Problem description ▸
Retype only the lines at the head of the records, first through the one with "##### handler", exactly as written.

Dataset entries ▸
--- START ---

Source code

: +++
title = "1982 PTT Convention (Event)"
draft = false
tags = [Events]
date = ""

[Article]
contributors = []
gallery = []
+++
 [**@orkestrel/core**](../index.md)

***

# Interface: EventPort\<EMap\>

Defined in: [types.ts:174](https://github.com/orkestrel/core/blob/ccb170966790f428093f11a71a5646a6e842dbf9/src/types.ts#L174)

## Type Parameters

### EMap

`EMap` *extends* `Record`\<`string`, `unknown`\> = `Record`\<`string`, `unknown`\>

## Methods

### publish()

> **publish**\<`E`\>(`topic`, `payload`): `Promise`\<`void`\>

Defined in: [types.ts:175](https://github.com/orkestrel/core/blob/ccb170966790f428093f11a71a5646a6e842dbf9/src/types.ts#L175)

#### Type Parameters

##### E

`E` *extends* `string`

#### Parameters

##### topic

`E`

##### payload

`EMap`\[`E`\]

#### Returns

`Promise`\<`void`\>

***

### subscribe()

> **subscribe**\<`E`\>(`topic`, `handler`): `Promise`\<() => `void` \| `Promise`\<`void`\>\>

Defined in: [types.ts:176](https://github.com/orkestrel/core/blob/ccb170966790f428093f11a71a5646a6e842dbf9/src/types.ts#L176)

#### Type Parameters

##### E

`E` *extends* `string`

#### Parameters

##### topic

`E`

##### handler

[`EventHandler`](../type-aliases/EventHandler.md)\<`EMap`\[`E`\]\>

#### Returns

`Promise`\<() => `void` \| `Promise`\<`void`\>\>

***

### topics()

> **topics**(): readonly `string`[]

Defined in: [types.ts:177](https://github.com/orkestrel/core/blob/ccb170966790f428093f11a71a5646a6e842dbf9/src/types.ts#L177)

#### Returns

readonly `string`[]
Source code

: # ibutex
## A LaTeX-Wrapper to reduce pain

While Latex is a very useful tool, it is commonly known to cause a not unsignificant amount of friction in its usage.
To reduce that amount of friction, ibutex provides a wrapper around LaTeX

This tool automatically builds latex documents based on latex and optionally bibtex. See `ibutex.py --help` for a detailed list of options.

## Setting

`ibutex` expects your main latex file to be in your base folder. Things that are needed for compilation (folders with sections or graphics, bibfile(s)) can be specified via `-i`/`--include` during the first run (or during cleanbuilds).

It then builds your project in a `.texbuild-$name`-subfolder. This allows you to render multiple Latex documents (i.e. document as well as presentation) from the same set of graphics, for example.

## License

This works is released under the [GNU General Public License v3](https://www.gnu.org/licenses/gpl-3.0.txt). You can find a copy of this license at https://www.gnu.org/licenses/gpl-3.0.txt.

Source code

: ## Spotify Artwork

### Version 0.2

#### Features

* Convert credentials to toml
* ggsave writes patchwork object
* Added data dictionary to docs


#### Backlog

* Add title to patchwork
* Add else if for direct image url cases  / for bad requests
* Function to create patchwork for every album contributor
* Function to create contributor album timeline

--- END ---

Output for this task ▸
Source code

: +++
title = "1982 PTT Convention (Event)"
draft = false
tags = [Events]
date = ""

[Article]
contributors = []
gallery = []
+++
 [**@orkestrel/core**](../index.md)

***

# Interface: EventPort\<EMap\>

Defined in: [types.ts:174](https://github.com/orkestrel/core/blob/ccb170966790f428093f11a71a5646a6e842dbf9/src/types.ts#L174)

## Type Parameters

### EMap

`EMap` *extends* `Record`\<`string`, `unknown`\> = `Record`\<`string`, `unknown`\>

## Methods

### publish()

> **publish**\<`E`\>(`topic`, `payload`): `Promise`\<`void`\>

Defined in: [types.ts:175](https://github.com/orkestrel/core/blob/ccb170966790f428093f11a71a5646a6e842dbf9/src/types.ts#L175)

#### Type Parameters

##### E

`E` *extends* `string`

#### Parameters

##### topic

`E`

##### payload

`EMap`\[`E`\]

#### Returns

`Promise`\<`void`\>

***

### subscribe()

> **subscribe**\<`E`\>(`topic`, `handler`): `Promise`\<() => `void` \| `Promise`\<`void`\>\>

Defined in: [types.ts:176](https://github.com/orkestrel/core/blob/ccb170966790f428093f11a71a5646a6e842dbf9/src/types.ts#L176)

#### Type Parameters

##### E

`E` *extends* `string`

#### Parameters

##### topic

`E`

##### handler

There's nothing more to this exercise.